Je souriais faussement entre deux réglages. Le vieux mécano me ferait la morale même en agonisant. Il y prendrait un plaisir que seuls les ingénieurs passionnés peuvent avoir à la vue d'une machinerie à réparer de fond en comble. Il se prenait pour un de ces dieux d'avant la guerre civile.

Peu m'importe ! pensai-je.

Penché sur mon bras, la lunette grossissante vissée à même l'orbite de son unique œil humain, l'ingénieur détaillait les dégâts de la nuit précédente :

« Milice rouge, marmonna-t-il sans attendre une quelconque réponse. Bien sûr ! Qui d'autre pouvait mettre un bras de ferrine en charpie ?», continua-t-il blasé.
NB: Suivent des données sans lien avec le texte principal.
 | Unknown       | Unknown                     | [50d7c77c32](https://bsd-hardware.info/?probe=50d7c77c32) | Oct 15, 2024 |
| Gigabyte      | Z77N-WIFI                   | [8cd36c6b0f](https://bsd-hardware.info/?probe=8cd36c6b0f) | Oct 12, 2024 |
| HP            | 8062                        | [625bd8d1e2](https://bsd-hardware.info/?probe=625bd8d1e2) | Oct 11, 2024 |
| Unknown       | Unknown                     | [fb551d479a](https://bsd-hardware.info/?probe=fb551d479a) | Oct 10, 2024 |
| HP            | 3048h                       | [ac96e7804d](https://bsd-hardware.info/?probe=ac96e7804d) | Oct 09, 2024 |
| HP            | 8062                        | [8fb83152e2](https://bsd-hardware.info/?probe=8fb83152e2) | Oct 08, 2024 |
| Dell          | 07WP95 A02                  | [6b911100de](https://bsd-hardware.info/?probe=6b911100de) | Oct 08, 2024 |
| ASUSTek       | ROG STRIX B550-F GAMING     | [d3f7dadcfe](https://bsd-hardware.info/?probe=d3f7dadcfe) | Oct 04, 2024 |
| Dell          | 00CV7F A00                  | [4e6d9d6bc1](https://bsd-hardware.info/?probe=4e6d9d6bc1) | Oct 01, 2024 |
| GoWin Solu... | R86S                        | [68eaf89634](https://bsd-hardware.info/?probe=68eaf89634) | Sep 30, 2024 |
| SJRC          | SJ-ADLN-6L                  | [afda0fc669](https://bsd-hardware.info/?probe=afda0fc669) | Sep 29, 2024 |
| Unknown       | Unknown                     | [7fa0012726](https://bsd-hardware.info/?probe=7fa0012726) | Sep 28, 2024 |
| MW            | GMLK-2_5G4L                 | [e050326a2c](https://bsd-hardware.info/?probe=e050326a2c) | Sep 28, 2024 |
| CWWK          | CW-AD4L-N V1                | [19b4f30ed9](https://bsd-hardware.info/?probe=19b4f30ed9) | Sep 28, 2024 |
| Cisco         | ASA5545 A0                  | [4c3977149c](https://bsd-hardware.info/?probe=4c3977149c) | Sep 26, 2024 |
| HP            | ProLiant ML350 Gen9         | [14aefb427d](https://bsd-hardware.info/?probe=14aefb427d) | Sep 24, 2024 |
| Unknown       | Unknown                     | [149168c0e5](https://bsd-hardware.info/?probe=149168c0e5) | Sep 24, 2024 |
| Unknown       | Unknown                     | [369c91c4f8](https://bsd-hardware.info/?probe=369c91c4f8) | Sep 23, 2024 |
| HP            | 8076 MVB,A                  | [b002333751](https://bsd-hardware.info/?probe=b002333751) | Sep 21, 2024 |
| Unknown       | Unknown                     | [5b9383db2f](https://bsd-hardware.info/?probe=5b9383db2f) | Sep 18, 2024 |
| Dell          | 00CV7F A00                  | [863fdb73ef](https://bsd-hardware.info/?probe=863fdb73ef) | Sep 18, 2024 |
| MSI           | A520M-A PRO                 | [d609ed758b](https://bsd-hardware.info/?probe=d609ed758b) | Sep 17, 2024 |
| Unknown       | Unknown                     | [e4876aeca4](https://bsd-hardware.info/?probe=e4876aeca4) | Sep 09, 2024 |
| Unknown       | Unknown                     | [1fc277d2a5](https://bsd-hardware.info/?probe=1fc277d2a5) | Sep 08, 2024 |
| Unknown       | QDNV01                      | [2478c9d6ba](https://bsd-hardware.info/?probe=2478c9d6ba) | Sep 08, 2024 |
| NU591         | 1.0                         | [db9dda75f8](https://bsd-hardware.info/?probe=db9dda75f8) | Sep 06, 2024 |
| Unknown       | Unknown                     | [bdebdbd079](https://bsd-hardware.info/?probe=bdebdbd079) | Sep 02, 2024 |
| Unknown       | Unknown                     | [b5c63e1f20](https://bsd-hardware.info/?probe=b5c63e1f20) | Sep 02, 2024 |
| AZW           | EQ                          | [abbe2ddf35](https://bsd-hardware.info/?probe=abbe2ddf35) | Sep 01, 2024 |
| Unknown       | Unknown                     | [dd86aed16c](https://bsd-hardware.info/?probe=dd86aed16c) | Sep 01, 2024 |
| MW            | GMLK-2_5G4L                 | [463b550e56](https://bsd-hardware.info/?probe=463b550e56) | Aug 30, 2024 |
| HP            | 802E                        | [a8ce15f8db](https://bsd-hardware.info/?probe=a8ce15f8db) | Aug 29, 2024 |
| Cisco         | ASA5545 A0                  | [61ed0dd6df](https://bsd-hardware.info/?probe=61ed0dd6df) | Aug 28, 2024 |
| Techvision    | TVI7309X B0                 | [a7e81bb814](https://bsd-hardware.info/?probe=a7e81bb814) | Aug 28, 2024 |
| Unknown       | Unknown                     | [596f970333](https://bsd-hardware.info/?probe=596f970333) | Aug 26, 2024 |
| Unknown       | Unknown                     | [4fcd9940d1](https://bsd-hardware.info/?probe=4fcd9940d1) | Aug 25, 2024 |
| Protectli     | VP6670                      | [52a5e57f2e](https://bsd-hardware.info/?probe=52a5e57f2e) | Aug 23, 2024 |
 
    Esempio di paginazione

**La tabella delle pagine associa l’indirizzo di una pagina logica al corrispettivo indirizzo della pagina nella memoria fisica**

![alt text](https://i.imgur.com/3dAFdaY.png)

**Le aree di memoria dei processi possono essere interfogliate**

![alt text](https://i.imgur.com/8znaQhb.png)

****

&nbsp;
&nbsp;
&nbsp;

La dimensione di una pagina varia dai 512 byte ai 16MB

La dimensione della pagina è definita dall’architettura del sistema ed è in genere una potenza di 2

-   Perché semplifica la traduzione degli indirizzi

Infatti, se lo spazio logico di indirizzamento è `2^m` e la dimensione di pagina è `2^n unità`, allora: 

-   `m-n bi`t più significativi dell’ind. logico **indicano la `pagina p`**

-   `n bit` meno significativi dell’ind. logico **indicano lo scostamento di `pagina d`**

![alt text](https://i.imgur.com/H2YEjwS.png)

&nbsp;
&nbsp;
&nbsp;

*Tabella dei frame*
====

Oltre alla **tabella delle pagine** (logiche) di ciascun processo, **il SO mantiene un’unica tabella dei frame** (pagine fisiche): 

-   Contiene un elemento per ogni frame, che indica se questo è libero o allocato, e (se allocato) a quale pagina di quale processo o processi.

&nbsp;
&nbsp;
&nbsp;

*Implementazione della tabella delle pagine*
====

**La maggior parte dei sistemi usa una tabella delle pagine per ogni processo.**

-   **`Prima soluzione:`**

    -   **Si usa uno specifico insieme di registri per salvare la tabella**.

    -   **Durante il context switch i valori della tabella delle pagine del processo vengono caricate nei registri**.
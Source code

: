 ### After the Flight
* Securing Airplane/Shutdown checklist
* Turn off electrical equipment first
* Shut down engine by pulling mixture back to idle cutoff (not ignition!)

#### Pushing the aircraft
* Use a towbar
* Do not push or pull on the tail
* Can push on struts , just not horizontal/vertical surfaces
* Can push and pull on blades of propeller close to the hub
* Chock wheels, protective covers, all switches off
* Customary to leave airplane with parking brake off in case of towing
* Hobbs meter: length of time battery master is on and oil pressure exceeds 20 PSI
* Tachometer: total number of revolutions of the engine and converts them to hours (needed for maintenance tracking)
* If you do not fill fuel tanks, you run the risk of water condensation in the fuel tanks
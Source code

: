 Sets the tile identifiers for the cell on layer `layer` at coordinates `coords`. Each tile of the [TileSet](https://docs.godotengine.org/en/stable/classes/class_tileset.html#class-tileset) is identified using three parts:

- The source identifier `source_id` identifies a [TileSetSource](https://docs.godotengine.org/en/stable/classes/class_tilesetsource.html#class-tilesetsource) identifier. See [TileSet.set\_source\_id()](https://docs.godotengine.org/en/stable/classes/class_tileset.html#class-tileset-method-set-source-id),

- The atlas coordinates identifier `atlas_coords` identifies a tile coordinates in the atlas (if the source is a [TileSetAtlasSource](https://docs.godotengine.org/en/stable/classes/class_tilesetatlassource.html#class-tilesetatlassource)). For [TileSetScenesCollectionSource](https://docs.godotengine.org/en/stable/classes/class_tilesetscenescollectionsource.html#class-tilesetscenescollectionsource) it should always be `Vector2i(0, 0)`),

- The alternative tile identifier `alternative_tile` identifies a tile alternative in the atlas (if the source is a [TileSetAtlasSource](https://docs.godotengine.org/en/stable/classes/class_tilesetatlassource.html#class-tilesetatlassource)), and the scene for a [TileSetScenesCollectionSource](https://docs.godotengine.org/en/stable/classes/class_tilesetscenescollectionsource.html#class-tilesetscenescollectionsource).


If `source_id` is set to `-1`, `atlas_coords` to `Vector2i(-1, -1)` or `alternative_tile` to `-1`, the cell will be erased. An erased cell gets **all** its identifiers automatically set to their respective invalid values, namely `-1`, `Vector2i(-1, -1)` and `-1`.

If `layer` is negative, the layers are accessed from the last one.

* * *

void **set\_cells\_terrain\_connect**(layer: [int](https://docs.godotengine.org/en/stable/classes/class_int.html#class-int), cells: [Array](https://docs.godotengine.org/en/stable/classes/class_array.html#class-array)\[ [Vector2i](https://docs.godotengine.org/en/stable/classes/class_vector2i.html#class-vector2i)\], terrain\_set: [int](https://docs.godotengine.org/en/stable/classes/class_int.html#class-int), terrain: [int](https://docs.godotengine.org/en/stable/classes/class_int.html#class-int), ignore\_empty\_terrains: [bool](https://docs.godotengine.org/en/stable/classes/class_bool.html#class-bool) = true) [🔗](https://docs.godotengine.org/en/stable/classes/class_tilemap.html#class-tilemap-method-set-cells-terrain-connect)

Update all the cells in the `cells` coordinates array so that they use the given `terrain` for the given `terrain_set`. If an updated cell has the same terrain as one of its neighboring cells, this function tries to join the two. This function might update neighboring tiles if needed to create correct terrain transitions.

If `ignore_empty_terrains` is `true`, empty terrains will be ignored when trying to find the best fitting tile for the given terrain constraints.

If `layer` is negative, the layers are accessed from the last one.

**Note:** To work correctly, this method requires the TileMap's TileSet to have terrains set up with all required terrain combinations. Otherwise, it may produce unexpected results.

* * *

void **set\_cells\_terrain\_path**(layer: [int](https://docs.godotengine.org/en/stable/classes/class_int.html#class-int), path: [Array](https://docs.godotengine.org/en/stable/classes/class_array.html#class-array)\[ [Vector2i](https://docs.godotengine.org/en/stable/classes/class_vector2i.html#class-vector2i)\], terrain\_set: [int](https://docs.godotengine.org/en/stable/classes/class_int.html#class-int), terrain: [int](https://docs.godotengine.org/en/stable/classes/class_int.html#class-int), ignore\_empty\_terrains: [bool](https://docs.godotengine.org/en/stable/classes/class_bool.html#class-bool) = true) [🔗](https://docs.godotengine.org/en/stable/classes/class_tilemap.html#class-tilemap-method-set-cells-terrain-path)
Le liquide terrasonique s'échappait légèrement des tuyaux de cuivre du coude, gouttant sur le sol de terre battue. Je fixais la flaque sans réagir.

« Parfois, je regrette que ce ne soit pas du sang, dis-je. Du sang rouge. Avec de la douleur. Pas beaucoup, juste un peu... comme celle que les Full Human peuvent ressentir. »

Le liquide laissa une trace sombre sur l'établi.

« Je sais pourquoi tu ne veux pas changer ton bras... souffla Jérasel. Mais à ce rythme, c'est de l'inconscience... Range ta fierté, petit ! Personne ici ne te jugera si tu bascules dans le camp des Half. Tu n'en es déjà plus très loin. »

Je restai muet. Aucune envie de partir dans ces discussions philosophiques.

Je savais que le vieil ingénieur avait raison. Tous les « Half Human » étaient des demi-corps, des impurs, des rafistolés - pour des raisons de survie, jamais d'esthétique. Mais, mon cœur d'humain était tout ce qui me restait de ma vie à la surface, avant qu'on ne m'en chasse, alors renoncer à cette partie de moi serait renoncer à mon âme, ou juste à ce qui me restait de fierté.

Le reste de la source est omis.